» **Task objective**: Could you show all lines in the entries below that contain the string "semantic"?

» **Input material**:

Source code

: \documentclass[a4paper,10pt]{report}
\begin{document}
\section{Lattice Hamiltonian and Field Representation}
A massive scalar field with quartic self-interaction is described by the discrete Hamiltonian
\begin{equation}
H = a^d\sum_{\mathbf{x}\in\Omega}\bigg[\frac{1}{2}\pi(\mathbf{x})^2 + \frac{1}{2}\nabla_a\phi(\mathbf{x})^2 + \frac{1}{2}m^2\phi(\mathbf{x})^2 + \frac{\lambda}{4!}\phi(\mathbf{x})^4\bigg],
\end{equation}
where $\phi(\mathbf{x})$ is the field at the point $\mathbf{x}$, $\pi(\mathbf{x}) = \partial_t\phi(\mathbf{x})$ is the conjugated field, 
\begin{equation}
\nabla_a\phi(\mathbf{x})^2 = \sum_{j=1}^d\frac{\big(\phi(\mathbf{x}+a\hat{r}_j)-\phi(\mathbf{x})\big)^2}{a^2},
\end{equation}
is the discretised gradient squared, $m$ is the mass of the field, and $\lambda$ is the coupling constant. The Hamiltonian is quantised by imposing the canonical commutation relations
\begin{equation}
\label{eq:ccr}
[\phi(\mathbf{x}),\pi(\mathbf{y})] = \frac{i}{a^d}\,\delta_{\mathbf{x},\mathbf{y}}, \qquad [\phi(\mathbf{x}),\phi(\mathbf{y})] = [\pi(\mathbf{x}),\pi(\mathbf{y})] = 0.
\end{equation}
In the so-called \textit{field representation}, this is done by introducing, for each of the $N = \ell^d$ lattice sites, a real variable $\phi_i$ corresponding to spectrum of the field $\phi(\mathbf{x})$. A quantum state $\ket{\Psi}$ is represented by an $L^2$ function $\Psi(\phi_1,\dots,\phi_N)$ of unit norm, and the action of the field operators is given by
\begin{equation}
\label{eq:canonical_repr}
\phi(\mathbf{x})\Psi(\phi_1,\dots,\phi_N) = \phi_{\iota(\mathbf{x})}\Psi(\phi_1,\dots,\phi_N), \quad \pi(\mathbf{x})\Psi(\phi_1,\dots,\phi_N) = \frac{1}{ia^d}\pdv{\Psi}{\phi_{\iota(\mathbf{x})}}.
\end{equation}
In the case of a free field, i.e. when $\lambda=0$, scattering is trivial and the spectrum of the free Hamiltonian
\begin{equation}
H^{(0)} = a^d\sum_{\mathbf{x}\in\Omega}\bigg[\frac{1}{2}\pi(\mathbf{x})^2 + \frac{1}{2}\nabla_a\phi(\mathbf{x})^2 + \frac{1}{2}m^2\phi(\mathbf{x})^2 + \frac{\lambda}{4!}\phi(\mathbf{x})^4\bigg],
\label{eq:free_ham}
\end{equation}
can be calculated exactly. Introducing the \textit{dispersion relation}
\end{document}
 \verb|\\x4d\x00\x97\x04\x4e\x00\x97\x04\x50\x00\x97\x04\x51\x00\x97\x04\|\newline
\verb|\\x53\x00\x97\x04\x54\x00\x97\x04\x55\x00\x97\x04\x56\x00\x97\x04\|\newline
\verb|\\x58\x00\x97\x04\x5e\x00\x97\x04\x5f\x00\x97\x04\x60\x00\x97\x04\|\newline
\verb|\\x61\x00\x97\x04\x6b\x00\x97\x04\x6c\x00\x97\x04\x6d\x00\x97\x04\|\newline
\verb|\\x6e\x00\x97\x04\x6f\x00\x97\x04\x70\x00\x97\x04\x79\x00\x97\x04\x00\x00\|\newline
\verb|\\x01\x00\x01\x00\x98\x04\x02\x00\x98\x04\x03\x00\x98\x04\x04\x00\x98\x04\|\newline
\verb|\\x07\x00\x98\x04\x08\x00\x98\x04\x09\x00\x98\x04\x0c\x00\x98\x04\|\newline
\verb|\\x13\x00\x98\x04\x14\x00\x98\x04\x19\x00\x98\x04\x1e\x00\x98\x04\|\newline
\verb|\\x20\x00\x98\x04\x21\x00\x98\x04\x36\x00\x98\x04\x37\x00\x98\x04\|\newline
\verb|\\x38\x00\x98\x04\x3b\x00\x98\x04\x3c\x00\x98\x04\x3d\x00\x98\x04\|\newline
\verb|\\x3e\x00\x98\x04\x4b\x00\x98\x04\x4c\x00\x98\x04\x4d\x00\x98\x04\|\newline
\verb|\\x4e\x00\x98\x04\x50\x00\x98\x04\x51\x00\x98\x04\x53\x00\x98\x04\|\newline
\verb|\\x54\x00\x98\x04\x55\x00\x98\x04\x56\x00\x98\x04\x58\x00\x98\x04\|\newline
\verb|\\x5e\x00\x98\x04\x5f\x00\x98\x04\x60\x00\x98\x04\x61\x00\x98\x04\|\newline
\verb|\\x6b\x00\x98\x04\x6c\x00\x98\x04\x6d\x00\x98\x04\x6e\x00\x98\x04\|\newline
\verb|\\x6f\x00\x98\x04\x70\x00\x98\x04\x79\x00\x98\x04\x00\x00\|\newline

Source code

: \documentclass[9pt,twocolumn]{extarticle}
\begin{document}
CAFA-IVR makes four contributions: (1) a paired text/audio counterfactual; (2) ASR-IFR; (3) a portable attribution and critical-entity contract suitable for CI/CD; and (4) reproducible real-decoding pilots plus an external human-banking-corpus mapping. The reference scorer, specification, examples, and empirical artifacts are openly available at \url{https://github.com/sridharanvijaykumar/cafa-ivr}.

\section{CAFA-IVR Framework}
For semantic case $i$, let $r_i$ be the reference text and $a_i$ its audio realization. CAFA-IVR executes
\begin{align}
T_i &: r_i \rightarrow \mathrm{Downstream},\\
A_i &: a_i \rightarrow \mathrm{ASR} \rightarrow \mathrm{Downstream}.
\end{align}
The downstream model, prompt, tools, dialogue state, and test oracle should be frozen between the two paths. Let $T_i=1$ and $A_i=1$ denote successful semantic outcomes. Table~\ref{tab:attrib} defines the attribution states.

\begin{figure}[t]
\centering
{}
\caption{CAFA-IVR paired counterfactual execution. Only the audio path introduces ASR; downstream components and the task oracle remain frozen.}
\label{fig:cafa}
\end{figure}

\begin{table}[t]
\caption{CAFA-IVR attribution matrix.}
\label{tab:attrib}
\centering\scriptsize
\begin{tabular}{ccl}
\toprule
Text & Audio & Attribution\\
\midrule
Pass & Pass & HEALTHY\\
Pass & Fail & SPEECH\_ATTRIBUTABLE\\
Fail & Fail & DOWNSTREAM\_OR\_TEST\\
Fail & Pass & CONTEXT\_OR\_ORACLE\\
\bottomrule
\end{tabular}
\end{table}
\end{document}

» **Exercise solution**:
For semantic case $i$, let $r_i$ be the reference text and $a_i$ its audio realization. CAFA-IVR executes
The downstream model, prompt, tools, dialogue state, and test oracle should be frozen between the two paths. Let $T_i=1$ and $A_i=1$ denote successful semantic outcomes. Table~\ref{tab:attrib} defines the attribution states.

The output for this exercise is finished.